Parliament’s sleaze watchdog must investigate prime minister Boris Johnson over the funding of the lavish refurbishments to his Downing Street flat, Labour has urged.

Deputy leader Angela Rayner called for the Commissioner for Standards to probe whether he broke parliamentary rules by not declaring any donation in the MPs’ register of interests.

The adviser on ministers’ interests appointed by Johnson cleared him of breaching the ministerial code but said he had acted “unwisely” over the work.

Now Labour wants the standards commissioner in the Commons, Kathryn Stone, to investigate a potential breach of the MPs’ code of conduct.

Downing Street said support relating to ministerial activity should be declared on the ministers’ register, as has been done.

But in a letter to the commissioner, Rayner noted she has previously reprimanded Johnson, including in 2019 when he was warned any further breaches may warrant “more serious sanction”.

“It appears that, far from learning the lessons of his previous transgressions, the prime minister has continued with his attitude of treating basic standards of integrity, openness and transparency with contempt and behaving as though there is one rule for him and another for everyone else,” Ms Rayner wrote.

“I therefore write to request that you instigate a further investigation into the prime minister’s failure to register this donation, using your powers as commissioner.”

She also accused Johnson of breaching the general principles on conduct in public life of “selflessness, integrity, objectivity, accountability, openness, honesty and leadership”.

The PM can use an annual public grant of up to £30,000 to decorate his Downing Street home, but renovations at No 11 reportedly spiralled up to £200,000.

Lord Geidt, the adviser on ministers’ interests, found Johnson had not been aware Tory donor Lord Brownlow initially had settled an invoice for the works.

But Lord Geidt said Johnson acted “unwisely” in allowing the refurbishment to go ahead without “more rigorous regard for how this would be funded”.

Stone is already investigating whether Johnson properly declared a £15,000 holiday on the Caribbean island of Mustique with his wife Carrie.

A Downing Street spokeswoman said: “Lord Geidt’s independent report shows the prime minister acted in accordance with the ministerial code at all times and sets out the background to the intended establishment of a Downing Street trust.

“The report shows how, at all times, the prime minister followed the advice of officials and he has made a declaration in his list of ministerial interests, as advised by Lord Geidt.

“The House of Commons rules and Electoral Commission guidance are clear that support relating to ministerial activity should be declared through ministerial declarations and this has been done.”
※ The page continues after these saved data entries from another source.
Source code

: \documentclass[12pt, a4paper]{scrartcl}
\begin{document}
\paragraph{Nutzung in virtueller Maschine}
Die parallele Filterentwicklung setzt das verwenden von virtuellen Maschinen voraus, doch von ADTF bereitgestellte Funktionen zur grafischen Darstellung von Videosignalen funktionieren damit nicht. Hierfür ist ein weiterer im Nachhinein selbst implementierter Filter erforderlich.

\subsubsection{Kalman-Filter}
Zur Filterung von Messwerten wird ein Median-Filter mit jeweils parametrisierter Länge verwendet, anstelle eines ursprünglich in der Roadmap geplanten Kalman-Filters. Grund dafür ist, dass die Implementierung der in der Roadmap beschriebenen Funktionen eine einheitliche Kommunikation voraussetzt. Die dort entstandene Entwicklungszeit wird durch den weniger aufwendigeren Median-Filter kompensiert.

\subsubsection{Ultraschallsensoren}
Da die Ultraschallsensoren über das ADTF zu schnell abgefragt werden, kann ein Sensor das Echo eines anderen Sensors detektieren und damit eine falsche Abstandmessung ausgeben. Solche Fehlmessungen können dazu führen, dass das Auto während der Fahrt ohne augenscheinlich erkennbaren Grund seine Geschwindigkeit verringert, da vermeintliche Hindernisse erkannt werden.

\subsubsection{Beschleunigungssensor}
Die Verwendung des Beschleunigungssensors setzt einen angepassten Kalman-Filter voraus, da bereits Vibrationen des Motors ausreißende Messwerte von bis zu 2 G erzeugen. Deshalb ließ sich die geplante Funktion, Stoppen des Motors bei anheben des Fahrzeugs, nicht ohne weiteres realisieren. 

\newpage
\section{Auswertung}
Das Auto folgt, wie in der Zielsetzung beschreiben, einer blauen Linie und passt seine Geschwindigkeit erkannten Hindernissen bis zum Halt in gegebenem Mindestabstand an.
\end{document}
In April, Labour backbencher Margaret Hodge also called for Stone to investigate.

The former chair of the Commons Public Accounts Committee said Johnson had “repeatedly failed to be honest, open or transparent” about the donations and gifts he receives.

Hello. It looks like you’re using an ad blocker that may prevent our website from working properly. To receive the best experience possible, please make sure any ad blockers are switched off, or add https://experience.tinypass.com to your trusted sites, and refresh the page.

If you have any questions or need help you can email us.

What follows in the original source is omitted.